We hope to find out more of our local Society
On Thursday 21 March 2019 he demonstrated his collection of brasses from local Friendly Societies and to give an account of their role in Victorian life and the early twentieth century. Backed b y a glittering display of part of his collection and in a lively, down to earth and humorous way, he sketched out their work, showed how they were financed and their importance to the village society. The establishment of workhouses and the governments wish to save money both contributed to the explosion of the number of societies in the beginning of the nineteenth century. We can realise the reason for this through the shadow that the idea of the workhouse casts even today and not only through the Dickens’ novels. We were fascinated by a picture of the accounts of money dispersed under the scheme and interested to learn of remnants of their ceremonial and social activities even today. Their regulation and rules had to be agreed by the government and so many of these survive. Societies had their box in which money was stored and thus the origin of the phrase ‘on the box’ for ‘on benefit’ was explained. He had a box from Fivehead with its three locks so no one person had access. Meetings were often held in pubs and the varied lists of fines provided a picture of some unacceptable activity, e.g. wearing a hat to a meeting or having a dog with you or playing shove ha’ penny in church could be costly. Of course we were interested in the Bawdrip society. Phillip showed us the Bawdrip emblem of an acorn. The reason for this choice was that from small beginnings great things grow. Many other emblems were based on the pubs where a group might meet, e.g. the Rose and Crown or the Anchor at Combwich. Many included hands and hearts – the hand of friendship and comradeship. Only two references to the Bawdrip society have yet been noted by our chairman; both of these being descriptions of the Walk Day in the 1870s. (See below for reports from 1876 and 1877)

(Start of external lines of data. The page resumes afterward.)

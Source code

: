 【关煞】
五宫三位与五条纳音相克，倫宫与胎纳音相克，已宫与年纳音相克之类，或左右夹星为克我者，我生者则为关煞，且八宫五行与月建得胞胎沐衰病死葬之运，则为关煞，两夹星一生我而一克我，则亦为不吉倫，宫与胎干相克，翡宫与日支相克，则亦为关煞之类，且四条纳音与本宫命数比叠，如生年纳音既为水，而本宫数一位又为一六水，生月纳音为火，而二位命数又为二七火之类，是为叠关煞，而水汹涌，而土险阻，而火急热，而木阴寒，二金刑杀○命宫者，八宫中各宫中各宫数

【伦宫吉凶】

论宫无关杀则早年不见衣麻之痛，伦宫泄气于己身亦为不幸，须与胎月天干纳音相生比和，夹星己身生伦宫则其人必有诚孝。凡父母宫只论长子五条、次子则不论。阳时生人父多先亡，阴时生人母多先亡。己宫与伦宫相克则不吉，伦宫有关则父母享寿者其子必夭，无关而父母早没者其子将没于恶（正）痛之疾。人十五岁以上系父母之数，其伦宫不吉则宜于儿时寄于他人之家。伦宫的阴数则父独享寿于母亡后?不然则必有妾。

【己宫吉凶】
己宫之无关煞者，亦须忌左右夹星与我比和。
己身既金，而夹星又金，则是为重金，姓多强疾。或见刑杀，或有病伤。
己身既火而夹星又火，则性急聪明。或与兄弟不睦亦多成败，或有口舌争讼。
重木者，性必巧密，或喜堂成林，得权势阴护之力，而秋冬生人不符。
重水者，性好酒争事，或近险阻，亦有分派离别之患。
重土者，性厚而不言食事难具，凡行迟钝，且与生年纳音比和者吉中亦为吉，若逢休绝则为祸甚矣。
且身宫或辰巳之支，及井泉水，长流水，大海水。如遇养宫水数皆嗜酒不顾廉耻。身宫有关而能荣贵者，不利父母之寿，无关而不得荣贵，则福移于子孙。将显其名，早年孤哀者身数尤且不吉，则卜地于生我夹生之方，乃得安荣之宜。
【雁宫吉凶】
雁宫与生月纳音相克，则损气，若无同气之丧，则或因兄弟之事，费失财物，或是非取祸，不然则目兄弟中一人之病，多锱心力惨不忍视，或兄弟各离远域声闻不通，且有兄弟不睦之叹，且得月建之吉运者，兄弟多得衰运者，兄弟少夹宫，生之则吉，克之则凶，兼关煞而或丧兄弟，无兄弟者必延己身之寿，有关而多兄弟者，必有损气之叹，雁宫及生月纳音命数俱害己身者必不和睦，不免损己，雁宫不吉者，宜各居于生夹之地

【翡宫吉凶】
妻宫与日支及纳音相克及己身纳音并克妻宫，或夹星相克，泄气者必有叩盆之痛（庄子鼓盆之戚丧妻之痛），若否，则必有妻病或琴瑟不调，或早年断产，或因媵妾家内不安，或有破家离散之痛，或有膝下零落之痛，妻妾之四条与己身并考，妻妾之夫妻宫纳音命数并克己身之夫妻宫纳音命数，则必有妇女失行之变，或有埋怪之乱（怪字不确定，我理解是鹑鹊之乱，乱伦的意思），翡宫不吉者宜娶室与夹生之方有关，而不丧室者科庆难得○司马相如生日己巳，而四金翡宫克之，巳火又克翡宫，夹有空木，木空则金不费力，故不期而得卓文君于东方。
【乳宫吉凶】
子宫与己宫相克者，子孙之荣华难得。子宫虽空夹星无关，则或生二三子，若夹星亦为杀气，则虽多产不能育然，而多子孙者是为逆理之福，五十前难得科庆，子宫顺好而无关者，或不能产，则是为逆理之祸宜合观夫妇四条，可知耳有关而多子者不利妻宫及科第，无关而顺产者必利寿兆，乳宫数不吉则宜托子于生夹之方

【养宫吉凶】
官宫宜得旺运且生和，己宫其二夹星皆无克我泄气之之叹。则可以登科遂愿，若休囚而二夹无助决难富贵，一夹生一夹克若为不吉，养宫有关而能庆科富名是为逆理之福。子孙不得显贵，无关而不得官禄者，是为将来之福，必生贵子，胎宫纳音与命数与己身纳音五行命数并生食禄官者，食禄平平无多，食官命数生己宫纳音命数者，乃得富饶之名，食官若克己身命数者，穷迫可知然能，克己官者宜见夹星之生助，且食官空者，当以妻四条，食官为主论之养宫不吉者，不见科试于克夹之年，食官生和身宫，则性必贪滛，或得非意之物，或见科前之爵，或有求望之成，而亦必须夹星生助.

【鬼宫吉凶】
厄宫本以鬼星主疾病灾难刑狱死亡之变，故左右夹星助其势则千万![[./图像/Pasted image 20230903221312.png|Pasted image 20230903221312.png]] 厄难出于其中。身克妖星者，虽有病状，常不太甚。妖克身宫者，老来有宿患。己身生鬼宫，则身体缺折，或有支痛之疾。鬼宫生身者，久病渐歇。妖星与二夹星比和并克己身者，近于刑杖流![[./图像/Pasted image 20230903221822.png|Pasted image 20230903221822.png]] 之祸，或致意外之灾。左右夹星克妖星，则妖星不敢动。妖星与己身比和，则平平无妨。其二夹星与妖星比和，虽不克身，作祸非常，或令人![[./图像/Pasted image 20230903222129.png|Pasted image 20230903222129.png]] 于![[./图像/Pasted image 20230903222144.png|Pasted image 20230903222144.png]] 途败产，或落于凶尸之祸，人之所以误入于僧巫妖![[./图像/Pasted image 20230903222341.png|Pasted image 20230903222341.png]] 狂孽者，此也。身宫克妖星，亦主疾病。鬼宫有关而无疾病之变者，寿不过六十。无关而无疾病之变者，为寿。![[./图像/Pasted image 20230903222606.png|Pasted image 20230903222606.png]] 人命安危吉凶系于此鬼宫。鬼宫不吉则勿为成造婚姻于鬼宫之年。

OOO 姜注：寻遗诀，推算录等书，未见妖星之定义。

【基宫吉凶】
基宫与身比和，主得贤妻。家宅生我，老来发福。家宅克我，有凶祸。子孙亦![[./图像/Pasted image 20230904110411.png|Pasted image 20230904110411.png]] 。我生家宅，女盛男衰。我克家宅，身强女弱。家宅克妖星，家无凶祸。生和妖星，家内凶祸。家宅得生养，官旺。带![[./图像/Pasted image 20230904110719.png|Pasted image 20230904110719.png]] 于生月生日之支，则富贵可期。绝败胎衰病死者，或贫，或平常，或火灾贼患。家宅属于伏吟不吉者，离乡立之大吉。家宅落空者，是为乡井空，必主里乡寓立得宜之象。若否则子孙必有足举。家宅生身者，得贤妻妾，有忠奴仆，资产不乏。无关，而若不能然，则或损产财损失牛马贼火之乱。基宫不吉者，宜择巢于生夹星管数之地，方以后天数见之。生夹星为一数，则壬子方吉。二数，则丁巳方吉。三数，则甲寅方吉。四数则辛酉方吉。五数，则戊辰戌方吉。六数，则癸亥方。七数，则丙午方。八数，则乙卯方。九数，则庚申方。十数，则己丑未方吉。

Every society had a Walk Day with a ceremonial gathering, a walk to the church and then a dinner. Each member had to carry his brass emblem variously decorated and on poles of various sizes. Societies were men only but there were also women’s groups . Phillip showed us photos of these events, very military like processions but there were also more rumbustious activities. Pictures of workers incapacitated by drink or tales of women loosening their stays for running races both amused.
A lively discussion ensued and a member of the audience produced a beautiful ceremonial sash similar to those worn. The meeting ended with a talk about cleaning – not Brasso and the use of restorers’ wax featured – and a chance to examine his sparkling display more closely.